Now, we can try factoring your data into decades using `cut`. Check that this has worked, and then create violin plots for each decade. If particular decades look worth comparing, conduct a t-test to measure the difference. Remember to make notes!

```{r ex_cut, exercise=TRUE}
# Use cut to compare climate data across decades.


# Create violin plots for each decade.


# Conduct t-tests to compare results.
```

```{r ex_cut-hint-1, eval = FALSE}
...$decade <- cut(...$year,
                           breaks = seq(1950, 2020, by = 10),
                           labels = c("1950s", "1960s", "1970s", "1980s", "1990s", "2000s", "2010s"))
```

```{r ex_cut-hint-2, eval = FALSE}
ggplot(..., aes(x = decade, y = tasmax)) + 
  geom_violin() + 
```

```{r ex_cut-hint-3, eval = FALSE}
t.test(...$tasmax[...$decade == "1950s"],
       ...$tasmax[...$decade == "2000s"])
```

Next, it's time to get into dplyr! Many examples of good dplyr code for working with climate data have been provided above. If you're lost, copy these examples over your region. This would be a good time to consider using the anomalies calculated last week. Once you are satisfied with your new data frame, plot it, and if it makes sense, include a linear fit.
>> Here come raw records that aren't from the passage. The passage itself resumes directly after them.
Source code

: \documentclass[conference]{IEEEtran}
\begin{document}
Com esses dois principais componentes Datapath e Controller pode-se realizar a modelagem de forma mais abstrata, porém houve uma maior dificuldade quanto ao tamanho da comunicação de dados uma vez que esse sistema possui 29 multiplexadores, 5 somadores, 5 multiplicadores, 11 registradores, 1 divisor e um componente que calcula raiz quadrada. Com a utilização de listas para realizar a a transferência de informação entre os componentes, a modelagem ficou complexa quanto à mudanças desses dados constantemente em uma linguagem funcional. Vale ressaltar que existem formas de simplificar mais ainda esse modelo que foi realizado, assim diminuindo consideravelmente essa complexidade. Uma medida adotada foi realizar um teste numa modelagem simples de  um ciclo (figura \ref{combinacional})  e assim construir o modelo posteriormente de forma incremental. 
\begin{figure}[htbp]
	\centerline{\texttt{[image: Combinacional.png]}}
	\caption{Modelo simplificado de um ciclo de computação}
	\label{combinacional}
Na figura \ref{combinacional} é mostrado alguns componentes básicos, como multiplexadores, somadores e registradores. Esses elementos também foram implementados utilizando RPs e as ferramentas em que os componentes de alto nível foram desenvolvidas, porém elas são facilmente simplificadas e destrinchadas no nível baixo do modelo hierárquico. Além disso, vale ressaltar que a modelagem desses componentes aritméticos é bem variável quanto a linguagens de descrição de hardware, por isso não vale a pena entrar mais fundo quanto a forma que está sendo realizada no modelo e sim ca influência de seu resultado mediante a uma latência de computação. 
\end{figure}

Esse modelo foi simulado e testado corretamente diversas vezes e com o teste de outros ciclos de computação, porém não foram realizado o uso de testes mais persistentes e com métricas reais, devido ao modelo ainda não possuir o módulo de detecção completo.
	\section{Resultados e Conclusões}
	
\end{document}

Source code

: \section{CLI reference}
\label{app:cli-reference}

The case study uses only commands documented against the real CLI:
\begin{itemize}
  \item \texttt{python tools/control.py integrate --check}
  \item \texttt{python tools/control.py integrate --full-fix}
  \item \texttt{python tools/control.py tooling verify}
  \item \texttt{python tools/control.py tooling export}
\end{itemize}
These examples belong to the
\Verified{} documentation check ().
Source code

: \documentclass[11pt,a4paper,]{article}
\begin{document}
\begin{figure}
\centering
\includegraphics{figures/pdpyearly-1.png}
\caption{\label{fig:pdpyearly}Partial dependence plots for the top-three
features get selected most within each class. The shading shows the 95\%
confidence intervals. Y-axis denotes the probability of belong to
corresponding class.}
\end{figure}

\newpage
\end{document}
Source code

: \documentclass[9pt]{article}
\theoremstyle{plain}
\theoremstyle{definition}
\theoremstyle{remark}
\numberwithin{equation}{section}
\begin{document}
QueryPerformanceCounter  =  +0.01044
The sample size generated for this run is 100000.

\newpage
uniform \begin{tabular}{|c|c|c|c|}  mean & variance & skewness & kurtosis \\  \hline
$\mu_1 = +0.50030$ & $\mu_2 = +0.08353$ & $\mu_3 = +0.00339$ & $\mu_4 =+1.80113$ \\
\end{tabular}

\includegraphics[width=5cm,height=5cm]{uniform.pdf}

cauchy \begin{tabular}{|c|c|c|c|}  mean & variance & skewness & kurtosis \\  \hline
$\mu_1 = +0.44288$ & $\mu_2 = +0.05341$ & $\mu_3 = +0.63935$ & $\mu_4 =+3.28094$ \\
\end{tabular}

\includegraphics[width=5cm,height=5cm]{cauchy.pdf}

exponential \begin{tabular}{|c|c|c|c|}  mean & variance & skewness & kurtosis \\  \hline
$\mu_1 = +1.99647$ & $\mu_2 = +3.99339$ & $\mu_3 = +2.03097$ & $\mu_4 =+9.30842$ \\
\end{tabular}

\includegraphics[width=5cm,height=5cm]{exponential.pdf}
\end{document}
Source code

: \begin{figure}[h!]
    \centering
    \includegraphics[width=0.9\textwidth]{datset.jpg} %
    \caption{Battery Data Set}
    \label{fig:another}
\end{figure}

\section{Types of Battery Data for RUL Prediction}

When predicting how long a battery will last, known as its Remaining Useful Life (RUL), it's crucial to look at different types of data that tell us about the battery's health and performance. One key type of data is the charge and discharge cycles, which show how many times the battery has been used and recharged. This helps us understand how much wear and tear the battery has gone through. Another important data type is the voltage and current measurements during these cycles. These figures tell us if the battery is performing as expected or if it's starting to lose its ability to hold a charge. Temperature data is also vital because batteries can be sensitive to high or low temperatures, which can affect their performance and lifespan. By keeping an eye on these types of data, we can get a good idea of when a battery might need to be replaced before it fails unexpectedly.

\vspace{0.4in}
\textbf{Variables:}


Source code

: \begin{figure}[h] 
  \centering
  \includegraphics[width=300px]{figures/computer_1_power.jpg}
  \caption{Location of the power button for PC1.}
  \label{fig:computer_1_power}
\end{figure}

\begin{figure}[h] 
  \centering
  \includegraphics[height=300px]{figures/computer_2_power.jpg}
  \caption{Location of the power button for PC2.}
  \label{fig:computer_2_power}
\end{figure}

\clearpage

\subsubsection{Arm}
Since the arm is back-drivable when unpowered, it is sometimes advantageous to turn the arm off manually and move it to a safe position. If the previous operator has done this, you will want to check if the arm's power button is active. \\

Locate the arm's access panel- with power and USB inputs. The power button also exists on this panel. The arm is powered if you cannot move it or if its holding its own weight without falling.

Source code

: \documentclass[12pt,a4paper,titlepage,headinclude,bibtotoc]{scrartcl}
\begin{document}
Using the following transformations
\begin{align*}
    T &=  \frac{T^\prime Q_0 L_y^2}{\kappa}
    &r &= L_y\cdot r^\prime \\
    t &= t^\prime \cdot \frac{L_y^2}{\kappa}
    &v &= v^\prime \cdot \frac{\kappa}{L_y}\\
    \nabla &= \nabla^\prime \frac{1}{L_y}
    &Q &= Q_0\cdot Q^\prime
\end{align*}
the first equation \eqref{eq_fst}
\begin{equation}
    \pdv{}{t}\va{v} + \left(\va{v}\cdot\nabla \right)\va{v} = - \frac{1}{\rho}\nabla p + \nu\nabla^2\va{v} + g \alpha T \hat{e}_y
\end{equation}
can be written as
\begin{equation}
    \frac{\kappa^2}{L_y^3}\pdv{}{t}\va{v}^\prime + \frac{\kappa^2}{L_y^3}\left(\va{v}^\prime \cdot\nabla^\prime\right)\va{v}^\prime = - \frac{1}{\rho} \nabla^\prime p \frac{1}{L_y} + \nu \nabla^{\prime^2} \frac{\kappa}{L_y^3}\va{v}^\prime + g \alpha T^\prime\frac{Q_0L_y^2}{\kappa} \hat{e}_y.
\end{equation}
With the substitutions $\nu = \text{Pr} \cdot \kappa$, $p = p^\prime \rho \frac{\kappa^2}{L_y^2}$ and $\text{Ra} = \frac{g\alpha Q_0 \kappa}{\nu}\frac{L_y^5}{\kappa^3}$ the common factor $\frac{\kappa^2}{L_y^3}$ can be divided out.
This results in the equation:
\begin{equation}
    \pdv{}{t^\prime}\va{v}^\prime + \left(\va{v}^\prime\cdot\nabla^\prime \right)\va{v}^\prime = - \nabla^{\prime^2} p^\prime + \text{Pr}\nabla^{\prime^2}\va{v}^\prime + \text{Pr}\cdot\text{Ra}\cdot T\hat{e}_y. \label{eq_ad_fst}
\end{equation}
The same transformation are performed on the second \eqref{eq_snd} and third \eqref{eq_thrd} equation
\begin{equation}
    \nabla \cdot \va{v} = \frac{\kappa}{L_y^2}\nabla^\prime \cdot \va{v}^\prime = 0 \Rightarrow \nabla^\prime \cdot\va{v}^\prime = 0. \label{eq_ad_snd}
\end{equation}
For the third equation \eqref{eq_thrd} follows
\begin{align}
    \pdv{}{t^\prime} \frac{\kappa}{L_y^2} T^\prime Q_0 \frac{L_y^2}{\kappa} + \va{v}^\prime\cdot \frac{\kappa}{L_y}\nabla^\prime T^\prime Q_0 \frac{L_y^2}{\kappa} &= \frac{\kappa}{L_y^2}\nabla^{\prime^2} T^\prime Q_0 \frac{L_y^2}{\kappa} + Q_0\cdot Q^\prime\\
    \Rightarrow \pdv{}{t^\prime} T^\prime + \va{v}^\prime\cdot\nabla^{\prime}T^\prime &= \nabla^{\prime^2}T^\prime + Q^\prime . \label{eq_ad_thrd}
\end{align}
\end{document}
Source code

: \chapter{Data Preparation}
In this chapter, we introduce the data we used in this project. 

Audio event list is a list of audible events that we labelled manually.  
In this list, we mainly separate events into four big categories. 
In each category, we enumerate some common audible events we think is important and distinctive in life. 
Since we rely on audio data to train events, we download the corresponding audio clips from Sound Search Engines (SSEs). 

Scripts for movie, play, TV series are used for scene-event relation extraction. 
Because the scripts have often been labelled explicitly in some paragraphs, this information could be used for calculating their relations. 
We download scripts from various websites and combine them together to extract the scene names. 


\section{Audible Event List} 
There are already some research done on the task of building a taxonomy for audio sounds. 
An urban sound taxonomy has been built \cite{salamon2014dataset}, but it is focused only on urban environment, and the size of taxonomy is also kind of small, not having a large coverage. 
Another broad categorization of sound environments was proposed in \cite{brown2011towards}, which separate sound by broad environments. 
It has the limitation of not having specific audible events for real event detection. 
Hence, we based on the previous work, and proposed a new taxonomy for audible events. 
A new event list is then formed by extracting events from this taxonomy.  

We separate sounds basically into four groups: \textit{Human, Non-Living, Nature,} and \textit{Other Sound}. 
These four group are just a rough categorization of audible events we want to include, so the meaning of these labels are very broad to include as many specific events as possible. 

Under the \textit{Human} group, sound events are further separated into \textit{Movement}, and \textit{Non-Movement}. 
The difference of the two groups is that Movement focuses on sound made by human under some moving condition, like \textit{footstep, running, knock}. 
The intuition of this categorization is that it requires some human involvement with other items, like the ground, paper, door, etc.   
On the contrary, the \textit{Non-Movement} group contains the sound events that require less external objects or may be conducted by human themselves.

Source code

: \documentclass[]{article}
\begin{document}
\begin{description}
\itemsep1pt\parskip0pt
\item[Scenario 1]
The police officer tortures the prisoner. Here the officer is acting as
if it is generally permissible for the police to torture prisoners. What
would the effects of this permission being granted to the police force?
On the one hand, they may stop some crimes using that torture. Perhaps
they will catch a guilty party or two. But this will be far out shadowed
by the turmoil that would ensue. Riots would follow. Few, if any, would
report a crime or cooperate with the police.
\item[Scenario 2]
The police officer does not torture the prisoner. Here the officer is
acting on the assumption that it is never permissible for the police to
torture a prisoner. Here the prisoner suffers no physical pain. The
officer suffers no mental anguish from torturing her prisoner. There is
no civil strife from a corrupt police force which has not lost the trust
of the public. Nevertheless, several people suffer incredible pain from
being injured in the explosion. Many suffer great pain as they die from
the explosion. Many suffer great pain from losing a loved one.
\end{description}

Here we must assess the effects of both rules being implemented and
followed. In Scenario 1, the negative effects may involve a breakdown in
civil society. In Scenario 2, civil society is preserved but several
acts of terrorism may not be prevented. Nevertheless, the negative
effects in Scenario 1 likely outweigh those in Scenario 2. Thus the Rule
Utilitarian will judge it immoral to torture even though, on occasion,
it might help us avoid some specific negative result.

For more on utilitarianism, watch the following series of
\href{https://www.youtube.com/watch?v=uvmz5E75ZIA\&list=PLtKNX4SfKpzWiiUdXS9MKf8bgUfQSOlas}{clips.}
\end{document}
> 🔥 **Important:** Copy the code you use to simplify your data so you can reuse it for future workshops. It will also be important to record how you conducted your analysis!

```{r ex_dplyr, exercise=TRUE, exercise.lines = 20}
# Use dplyr functions to simplify your climate data.

# Create time series or other relevant plots from the new data frame.

```

### Conclusion

That wraps up this week! Fewer exercises this week, but the intent is for you to spend as much time as you can understanding and playing with dplyr. For the following workshops it will be essential to manipulate and simplify data frames. We will have one more workshop before **Assessment Portfolio Task A** is due, where we will fully introduce linear modelling, make sure you are making good progress on your report. That's all for now, great job!